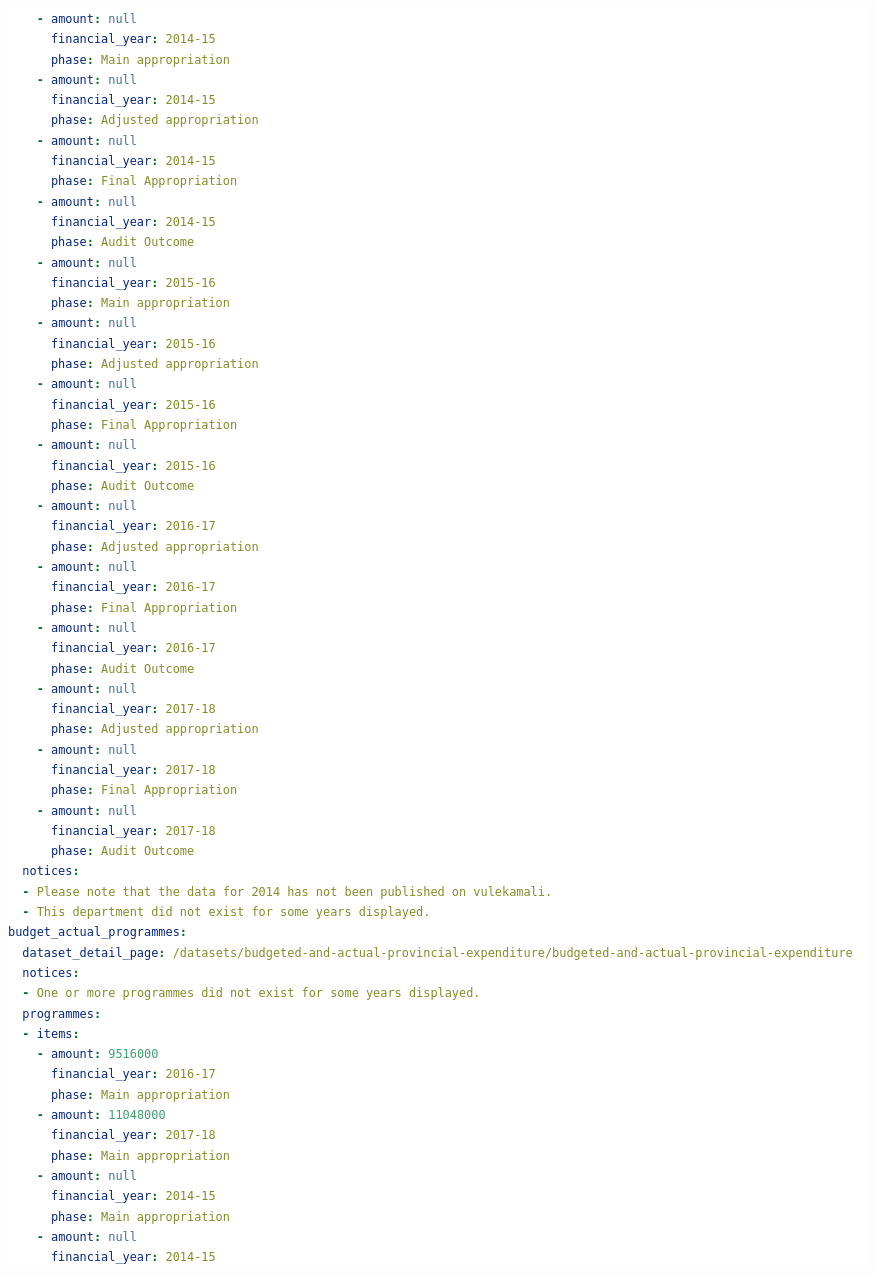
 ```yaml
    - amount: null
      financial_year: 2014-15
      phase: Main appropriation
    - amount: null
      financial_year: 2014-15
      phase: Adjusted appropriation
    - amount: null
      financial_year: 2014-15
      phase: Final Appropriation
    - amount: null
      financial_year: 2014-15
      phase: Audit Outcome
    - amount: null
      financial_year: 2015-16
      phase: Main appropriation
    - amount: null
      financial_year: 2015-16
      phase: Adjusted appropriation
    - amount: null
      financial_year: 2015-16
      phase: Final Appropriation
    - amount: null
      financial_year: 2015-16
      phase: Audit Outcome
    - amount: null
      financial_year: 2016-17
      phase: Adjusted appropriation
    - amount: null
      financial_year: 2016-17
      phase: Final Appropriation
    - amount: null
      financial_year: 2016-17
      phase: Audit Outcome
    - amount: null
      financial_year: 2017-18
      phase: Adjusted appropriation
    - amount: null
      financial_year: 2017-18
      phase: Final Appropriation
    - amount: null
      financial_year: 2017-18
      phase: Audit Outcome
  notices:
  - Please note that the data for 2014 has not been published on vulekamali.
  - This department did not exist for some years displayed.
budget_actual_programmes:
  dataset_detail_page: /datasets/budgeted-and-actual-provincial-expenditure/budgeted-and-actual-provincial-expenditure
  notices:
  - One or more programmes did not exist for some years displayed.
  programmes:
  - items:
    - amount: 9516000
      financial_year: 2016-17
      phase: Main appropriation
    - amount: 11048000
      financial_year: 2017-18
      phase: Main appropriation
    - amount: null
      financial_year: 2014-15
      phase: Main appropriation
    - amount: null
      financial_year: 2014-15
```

* * *

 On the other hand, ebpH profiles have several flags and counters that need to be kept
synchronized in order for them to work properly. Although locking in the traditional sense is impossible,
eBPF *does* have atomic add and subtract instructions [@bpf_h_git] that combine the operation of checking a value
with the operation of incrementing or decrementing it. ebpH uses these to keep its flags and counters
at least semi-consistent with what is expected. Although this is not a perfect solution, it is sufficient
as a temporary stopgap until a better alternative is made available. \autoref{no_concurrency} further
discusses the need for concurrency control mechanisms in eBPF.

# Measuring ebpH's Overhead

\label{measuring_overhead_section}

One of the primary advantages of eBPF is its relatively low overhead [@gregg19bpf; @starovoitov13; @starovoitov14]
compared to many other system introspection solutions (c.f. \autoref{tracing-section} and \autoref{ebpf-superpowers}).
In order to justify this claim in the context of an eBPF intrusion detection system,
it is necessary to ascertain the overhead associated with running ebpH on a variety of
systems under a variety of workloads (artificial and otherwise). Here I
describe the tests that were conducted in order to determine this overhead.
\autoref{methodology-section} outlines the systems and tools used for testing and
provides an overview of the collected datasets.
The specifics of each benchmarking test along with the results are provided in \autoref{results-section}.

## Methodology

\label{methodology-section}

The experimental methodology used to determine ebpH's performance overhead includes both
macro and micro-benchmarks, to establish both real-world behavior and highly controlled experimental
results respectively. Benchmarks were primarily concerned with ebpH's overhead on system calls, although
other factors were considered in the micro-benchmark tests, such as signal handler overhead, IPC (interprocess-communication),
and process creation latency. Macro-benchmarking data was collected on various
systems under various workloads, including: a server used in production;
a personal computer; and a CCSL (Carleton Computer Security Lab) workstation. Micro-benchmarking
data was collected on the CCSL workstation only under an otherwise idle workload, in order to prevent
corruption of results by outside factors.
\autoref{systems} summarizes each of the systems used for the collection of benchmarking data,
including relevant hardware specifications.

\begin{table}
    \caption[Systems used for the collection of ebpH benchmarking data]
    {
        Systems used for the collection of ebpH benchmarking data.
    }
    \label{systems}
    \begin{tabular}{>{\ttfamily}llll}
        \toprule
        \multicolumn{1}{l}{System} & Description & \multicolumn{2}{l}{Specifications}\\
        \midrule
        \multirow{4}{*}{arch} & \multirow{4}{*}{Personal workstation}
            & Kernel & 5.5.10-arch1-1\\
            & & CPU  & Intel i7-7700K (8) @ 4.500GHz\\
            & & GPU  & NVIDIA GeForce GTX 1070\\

* * *

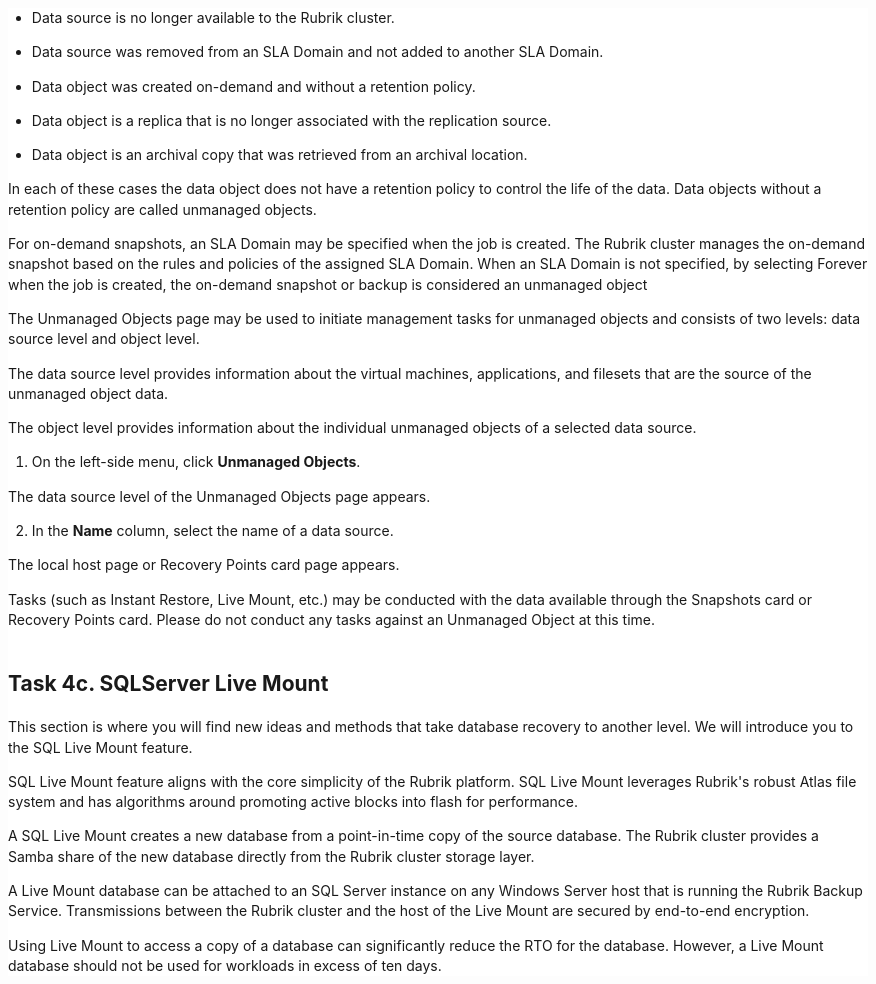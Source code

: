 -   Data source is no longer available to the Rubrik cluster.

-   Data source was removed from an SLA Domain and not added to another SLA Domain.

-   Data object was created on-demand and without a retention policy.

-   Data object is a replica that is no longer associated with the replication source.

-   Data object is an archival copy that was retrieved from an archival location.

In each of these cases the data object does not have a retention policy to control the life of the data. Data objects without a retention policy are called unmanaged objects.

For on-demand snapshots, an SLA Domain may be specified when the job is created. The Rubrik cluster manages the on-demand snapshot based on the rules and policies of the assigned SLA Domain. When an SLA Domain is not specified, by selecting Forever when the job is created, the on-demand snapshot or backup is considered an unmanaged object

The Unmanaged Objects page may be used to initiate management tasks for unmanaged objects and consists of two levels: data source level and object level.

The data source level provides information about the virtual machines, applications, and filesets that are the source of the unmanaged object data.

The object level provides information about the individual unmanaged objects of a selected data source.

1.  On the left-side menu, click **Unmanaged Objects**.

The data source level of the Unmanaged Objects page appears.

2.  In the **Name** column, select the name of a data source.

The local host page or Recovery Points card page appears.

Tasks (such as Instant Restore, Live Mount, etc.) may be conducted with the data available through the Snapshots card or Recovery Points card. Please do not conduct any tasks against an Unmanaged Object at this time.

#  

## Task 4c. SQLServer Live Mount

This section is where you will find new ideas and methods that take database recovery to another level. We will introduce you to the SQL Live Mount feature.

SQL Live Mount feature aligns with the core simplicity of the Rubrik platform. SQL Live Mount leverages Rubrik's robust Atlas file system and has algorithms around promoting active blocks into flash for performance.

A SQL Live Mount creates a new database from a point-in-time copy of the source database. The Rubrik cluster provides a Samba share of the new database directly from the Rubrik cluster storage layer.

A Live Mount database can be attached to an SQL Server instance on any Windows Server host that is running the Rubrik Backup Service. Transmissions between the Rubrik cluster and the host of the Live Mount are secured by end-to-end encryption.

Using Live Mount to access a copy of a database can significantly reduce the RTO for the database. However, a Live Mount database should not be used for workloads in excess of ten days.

• [About this exercise]: Please copy every line of the data that carries the string "need".

• [Solution for this exercise]:
 On the other hand, ebpH profiles have several flags and counters that need to be kept
discusses the need for concurrency control mechanisms in eBPF.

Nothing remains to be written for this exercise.